Yes, it’s that time of year again. The dreaded I-have-so-much-zucchini-I-don’t-know-what-to-do-with-it season. If you find yourself in this boat, and have eaten your fill of zucchini chocolate cake, than I’d suggest a good relish.
The relish is a versatile one. It’s great on barbecued sausages, slathered on cheeseburgers, or stirred into a meatloaf mixture. It’s also a great match for mayo when making dipping sauce for fish. Once you have this relish in your pantry, I’m sure you’ll find many uses for it besides hot dogs and smokies.
I got this recipe from the canning queen herself, Amy Bronee, author of the best-selling cookbook, The Canning Kitchen. I can’t recommend it enough if you want to explore more of the canning world!
1.3 kg zucchini, green or yellow
2½ cups finely diced yellow onion
1 cup finely diced red bell pepper
¾ cup finely diced green bell pepper
¼ cup pickling salt
2½ cups granulated sugar
2½ cups white vinegar
1 Tbs celery seeds
1 Tbs yellow mustard seeds
- Rinse the zucchini under cool running water. Trim off the tips and discard. Coarsely shred the zucchini on a box grater.
- In a large bowl, combine the vegetables and the salt. Let stand 1 hour to allow the salt to draw excess moisture from the vegetables. Drain and rinse the vegetables in a fine mesh sieve. Firmly squeeze out the excess liquid. Transfer the vegetables to a large, heavy bottomed pot.
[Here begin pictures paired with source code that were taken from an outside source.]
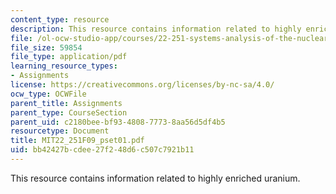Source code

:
 ```yaml
---
content_type: resource
description: This resource contains information related to highly enriched uranium.
file: /ol-ocw-studio-app/courses/22-251-systems-analysis-of-the-nuclear-fuel-cycle-fall-2009/bb42427bcdee27f248d6c507c7921b11_MIT22_251F09_pset01.pdf
file_size: 59854
file_type: application/pdf
learning_resource_types:
- Assignments
license: https://creativecommons.org/licenses/by-nc-sa/4.0/
ocw_type: OCWFile
parent_title: Assignments
parent_type: CourseSection
parent_uid: c2180bee-bf93-4808-7773-8aa56d5df4b5
resourcetype: Document
title: MIT22_251F09_pset01.pdf
uid: bb42427b-cdee-27f2-48d6-c507c7921b11
---
```

This resource contains information related to highly enriched uranium.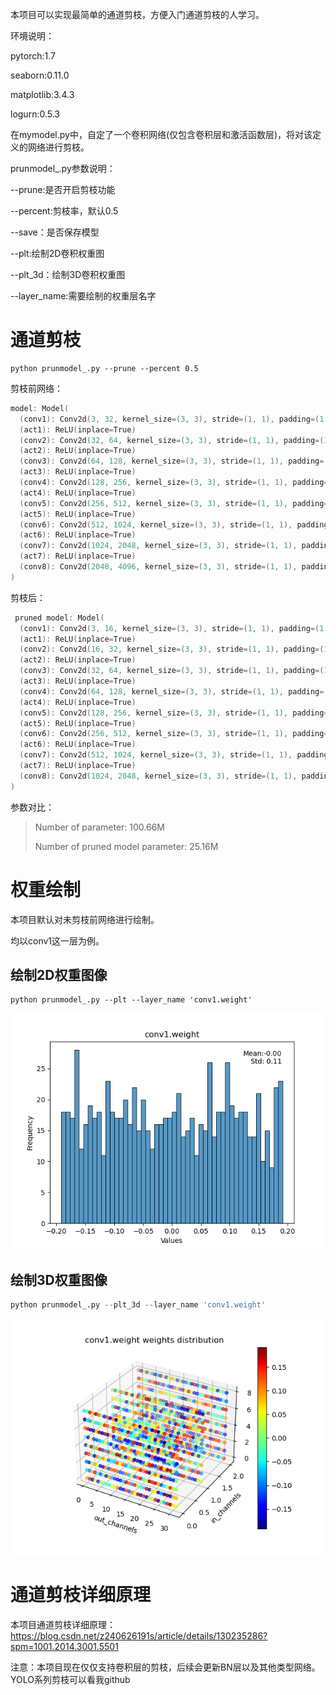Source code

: 本项目可以实现最简单的通道剪枝，方便入门通道剪枝的人学习。

环境说明：

pytorch:1.7

seaborn:0.11.0

matplotlib:3.4.3

logurn:0.5.3



在mymodel.py中，自定了一个卷积网络(仅包含卷积层和激活函数层)，将对该定义的网络进行剪枝。

prunmodel_.py参数说明：

--prune:是否开启剪枝功能

--percent:剪枝率，默认0.5

--save：是否保存模型

--plt:绘制2D卷积权重图

--plt_3d：绘制3D卷积权重图

--layer_name:需要绘制的权重层名字



# 通道剪枝

```shell
python prunmodel_.py --prune --percent 0.5
```

剪枝前网络：

```powershell
model: Model(
  (conv1): Conv2d(3, 32, kernel_size=(3, 3), stride=(1, 1), padding=(1, 1), bias=False)
  (act1): ReLU(inplace=True)
  (conv2): Conv2d(32, 64, kernel_size=(3, 3), stride=(1, 1), padding=(1, 1), bias=False)
  (act2): ReLU(inplace=True)
  (conv3): Conv2d(64, 128, kernel_size=(3, 3), stride=(1, 1), padding=(1, 1), bias=False)
  (act3): ReLU(inplace=True)
  (conv4): Conv2d(128, 256, kernel_size=(3, 3), stride=(1, 1), padding=(1, 1), bias=False)
  (act4): ReLU(inplace=True)
  (conv5): Conv2d(256, 512, kernel_size=(3, 3), stride=(1, 1), padding=(1, 1), bias=False)
  (act5): ReLU(inplace=True)
  (conv6): Conv2d(512, 1024, kernel_size=(3, 3), stride=(1, 1), padding=(1, 1), bias=False)
  (act6): ReLU(inplace=True)
  (conv7): Conv2d(1024, 2048, kernel_size=(3, 3), stride=(1, 1), padding=(1, 1), bias=False)
  (act7): ReLU(inplace=True)
  (conv8): Conv2d(2048, 4096, kernel_size=(3, 3), stride=(1, 1), padding=(1, 1), bias=False)
)

```

剪枝后：

```powershell
 pruned model: Model(
  (conv1): Conv2d(3, 16, kernel_size=(3, 3), stride=(1, 1), padding=(1, 1), bias=False)
  (act1): ReLU(inplace=True)
  (conv2): Conv2d(16, 32, kernel_size=(3, 3), stride=(1, 1), padding=(1, 1), bias=False)
  (act2): ReLU(inplace=True)
  (conv3): Conv2d(32, 64, kernel_size=(3, 3), stride=(1, 1), padding=(1, 1), bias=False)
  (act3): ReLU(inplace=True)
  (conv4): Conv2d(64, 128, kernel_size=(3, 3), stride=(1, 1), padding=(1, 1), bias=False)
  (act4): ReLU(inplace=True)
  (conv5): Conv2d(128, 256, kernel_size=(3, 3), stride=(1, 1), padding=(1, 1), bias=False)
  (act5): ReLU(inplace=True)
  (conv6): Conv2d(256, 512, kernel_size=(3, 3), stride=(1, 1), padding=(1, 1), bias=False)
  (act6): ReLU(inplace=True)
  (conv7): Conv2d(512, 1024, kernel_size=(3, 3), stride=(1, 1), padding=(1, 1), bias=False)
  (act7): ReLU(inplace=True)
  (conv8): Conv2d(1024, 2048, kernel_size=(3, 3), stride=(1, 1), padding=(1, 1), bias=False)
)

```

参数对比：

> Number of parameter: 100.66M
>
> Number of pruned model parameter: 25.16M

# 权重绘制

本项目默认对未剪枝前网络进行绘制。

均以conv1这一层为例。

## 绘制2D权重图像

```shell
python prunmodel_.py --plt --layer_name 'conv1.weight' 
```

<p align="center">
  <img src="conv1_2d.png" />
</p>

## 绘制3D权重图像

```python
python prunmodel_.py --plt_3d --layer_name 'conv1.weight' 
```



<p align="center">
  <img src="conv1_3d.png" />
</p>

# 通道剪枝详细原理

本项目通道剪枝详细原理：https://blog.csdn.net/z240626191s/article/details/130235286?spm=1001.2014.3001.5501

注意：本项目现在仅仅支持卷积层的剪枝，后续会更新BN层以及其他类型网络。YOLO系列剪枝可以看我github




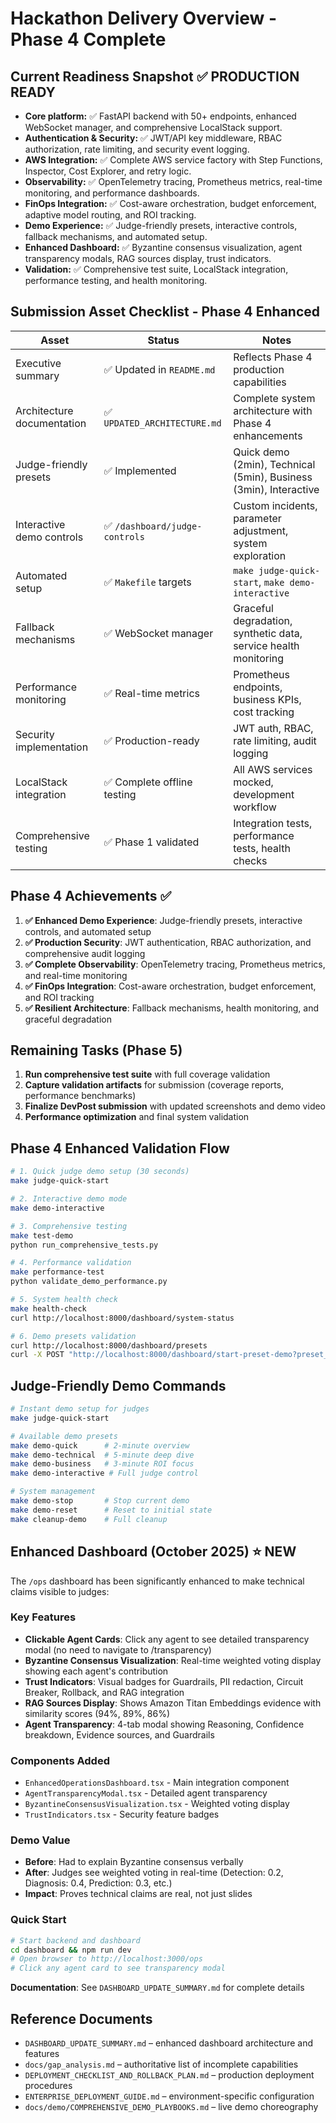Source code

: # Hackathon Delivery Overview - Phase 4 Complete

## Current Readiness Snapshot ✅ PRODUCTION READY

- **Core platform:** ✅ FastAPI backend with 50+ endpoints, enhanced WebSocket manager, and comprehensive LocalStack support.
- **Authentication & Security:** ✅ JWT/API key middleware, RBAC authorization, rate limiting, and security event logging.
- **AWS Integration:** ✅ Complete AWS service factory with Step Functions, Inspector, Cost Explorer, and retry logic.
- **Observability:** ✅ OpenTelemetry tracing, Prometheus metrics, real-time monitoring, and performance dashboards.
- **FinOps Integration:** ✅ Cost-aware orchestration, budget enforcement, adaptive model routing, and ROI tracking.
- **Demo Experience:** ✅ Judge-friendly presets, interactive controls, fallback mechanisms, and automated setup.
- **Enhanced Dashboard:** ✅ Byzantine consensus visualization, agent transparency modals, RAG sources display, trust indicators.
- **Validation:** ✅ Comprehensive test suite, LocalStack integration, performance testing, and health monitoring.

## Submission Asset Checklist - Phase 4 Enhanced

| Asset                      | Status                         | Notes                                                             |
| -------------------------- | ------------------------------ | ----------------------------------------------------------------- |
| Executive summary          | ✅ Updated in `README.md`      | Reflects Phase 4 production capabilities                          |
| Architecture documentation | ✅ `UPDATED_ARCHITECTURE.md`   | Complete system architecture with Phase 4 enhancements            |
| Judge-friendly presets     | ✅ Implemented                 | Quick demo (2min), Technical (5min), Business (3min), Interactive |
| Interactive demo controls  | ✅ `/dashboard/judge-controls` | Custom incidents, parameter adjustment, system exploration        |
| Automated setup            | ✅ `Makefile` targets          | `make judge-quick-start`, `make demo-interactive`                 |
| Fallback mechanisms        | ✅ WebSocket manager           | Graceful degradation, synthetic data, service health monitoring   |
| Performance monitoring     | ✅ Real-time metrics           | Prometheus endpoints, business KPIs, cost tracking                |
| Security implementation    | ✅ Production-ready            | JWT auth, RBAC, rate limiting, audit logging                      |
| LocalStack integration     | ✅ Complete offline testing    | All AWS services mocked, development workflow                     |
| Comprehensive testing      | ✅ Phase 1 validated           | Integration tests, performance tests, health checks               |

## Phase 4 Achievements ✅

1. **✅ Enhanced Demo Experience**: Judge-friendly presets, interactive controls, and automated setup
2. **✅ Production Security**: JWT authentication, RBAC authorization, and comprehensive audit logging
3. **✅ Complete Observability**: OpenTelemetry tracing, Prometheus metrics, and real-time monitoring
4. **✅ FinOps Integration**: Cost-aware orchestration, budget enforcement, and ROI tracking
5. **✅ Resilient Architecture**: Fallback mechanisms, health monitoring, and graceful degradation

## Remaining Tasks (Phase 5)

1. **Run comprehensive test suite** with full coverage validation
2. **Capture validation artifacts** for submission (coverage reports, performance benchmarks)
3. **Finalize DevPost submission** with updated screenshots and demo video
4. **Performance optimization** and final system validation

## Phase 4 Enhanced Validation Flow

```bash
# 1. Quick judge demo setup (30 seconds)
make judge-quick-start

# 2. Interactive demo mode
make demo-interactive

# 3. Comprehensive testing
make test-demo
python run_comprehensive_tests.py

# 4. Performance validation
make performance-test
python validate_demo_performance.py

# 5. System health check
make health-check
curl http://localhost:8000/dashboard/system-status

# 6. Demo presets validation
curl http://localhost:8000/dashboard/presets
curl -X POST "http://localhost:8000/dashboard/start-preset-demo?preset_name=quick_demo"
```

## Judge-Friendly Demo Commands

```bash
# Instant demo setup for judges
make judge-quick-start

# Available demo presets
make demo-quick      # 2-minute overview
make demo-technical  # 5-minute deep dive
make demo-business   # 3-minute ROI focus
make demo-interactive # Full judge control

# System management
make demo-stop       # Stop current demo
make demo-reset      # Reset to initial state
make cleanup-demo    # Full cleanup
```

## Enhanced Dashboard (October 2025) ⭐ NEW

The `/ops` dashboard has been significantly enhanced to make technical claims visible to judges:

### Key Features
- **Clickable Agent Cards**: Click any agent to see detailed transparency modal (no need to navigate to /transparency)
- **Byzantine Consensus Visualization**: Real-time weighted voting display showing each agent's contribution
- **Trust Indicators**: Visual badges for Guardrails, PII redaction, Circuit Breaker, Rollback, and RAG integration
- **RAG Sources Display**: Shows Amazon Titan Embeddings evidence with similarity scores (94%, 89%, 86%)
- **Agent Transparency**: 4-tab modal showing Reasoning, Confidence breakdown, Evidence sources, and Guardrails

### Components Added
- `EnhancedOperationsDashboard.tsx` - Main integration component
- `AgentTransparencyModal.tsx` - Detailed agent transparency
- `ByzantineConsensusVisualization.tsx` - Weighted voting display
- `TrustIndicators.tsx` - Security feature badges

### Demo Value
- **Before**: Had to explain Byzantine consensus verbally
- **After**: Judges see weighted voting in real-time (Detection: 0.2, Diagnosis: 0.4, Prediction: 0.3, etc.)
- **Impact**: Proves technical claims are real, not just slides

### Quick Start
```bash
# Start backend and dashboard
cd dashboard && npm run dev
# Open browser to http://localhost:3000/ops
# Click any agent card to see transparency modal
```

**Documentation**: See `DASHBOARD_UPDATE_SUMMARY.md` for complete details

## Reference Documents

- `DASHBOARD_UPDATE_SUMMARY.md` – enhanced dashboard architecture and features
- `docs/gap_analysis.md` – authoritative list of incomplete capabilities
- `DEPLOYMENT_CHECKLIST_AND_ROLLBACK_PLAN.md` – production deployment procedures
- `ENTERPRISE_DEPLOYMENT_GUIDE.md` – environment-specific configuration
- `docs/demo/COMPREHENSIVE_DEMO_PLAYBOOKS.md` – live demo choreography
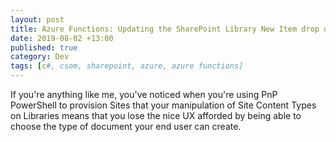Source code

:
 ```yaml
---
layout: post
title: Azure Functions: Updating the SharePoint Library New Item drop down Menu Item Template using C# and CSOM
date: 2019-08-02 +13:00
published: true
category: Dev
tags: [c#, csom, sharepoint, azure, azure functions]
---
```


If you're anything like me, you've noticed when you're using PnP PowerShell to provision Sites that your manipulation of Site Content Types on Libraries means that you lose the nice UX afforded by being able to choose the type of document your end user can create.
- Stir in the sugar, vinegar, celery seeds and mustard seeds. Bring to a bubble over high heat. Reduce the heat to medium and continue cooking for 5 minutes, stirring frequently. Remove from the heat.
- Ladle into clean (and hot) 500 mL jars, leaving about 1 cm headspace (I use a wide-mouth funnel to help prevent spills). Poke a non-metallic utensil inside each jar a few times to remove air bubbles, topping up the relish if necessary. Use a clean, damp cloth to remove any food spills from the jar rims.
- Follow the manufacturer’s instructions on the packaging for preparing lids for processing. Screw on the lids just until fingertip tight, which is just past the point of resistance. Carefully lower the jars in your canner, which contains boiling water.
- Note: It’s a good idea to fill your canner with water and set it over high heat at least 20 minutes before you need it. You want enough water so that the jars will be covered with at least 2 cms of water when they are submerged.
- Once the water returns to a boil, process the jars for 15 minutes. The canner is covered, to reduce evaporation. After 15 minutes, turn off the heat and let the jars stand for another 5 minutes in the hot water.
- Carefully remove the jars from the canner, using a jar lifter or tongs with silicone tips. Place on the counter, leaving a little bit of space between the jars so they can cool down properly, 12 to 24 hours.
- Once the jars are fully cooled, press the middle of each lid to check for a vacuum seal. If the centre of the lid is suctioned down, your jar has safely sealed. If it doesn’t seal, store that jar in the fridge and consume it first.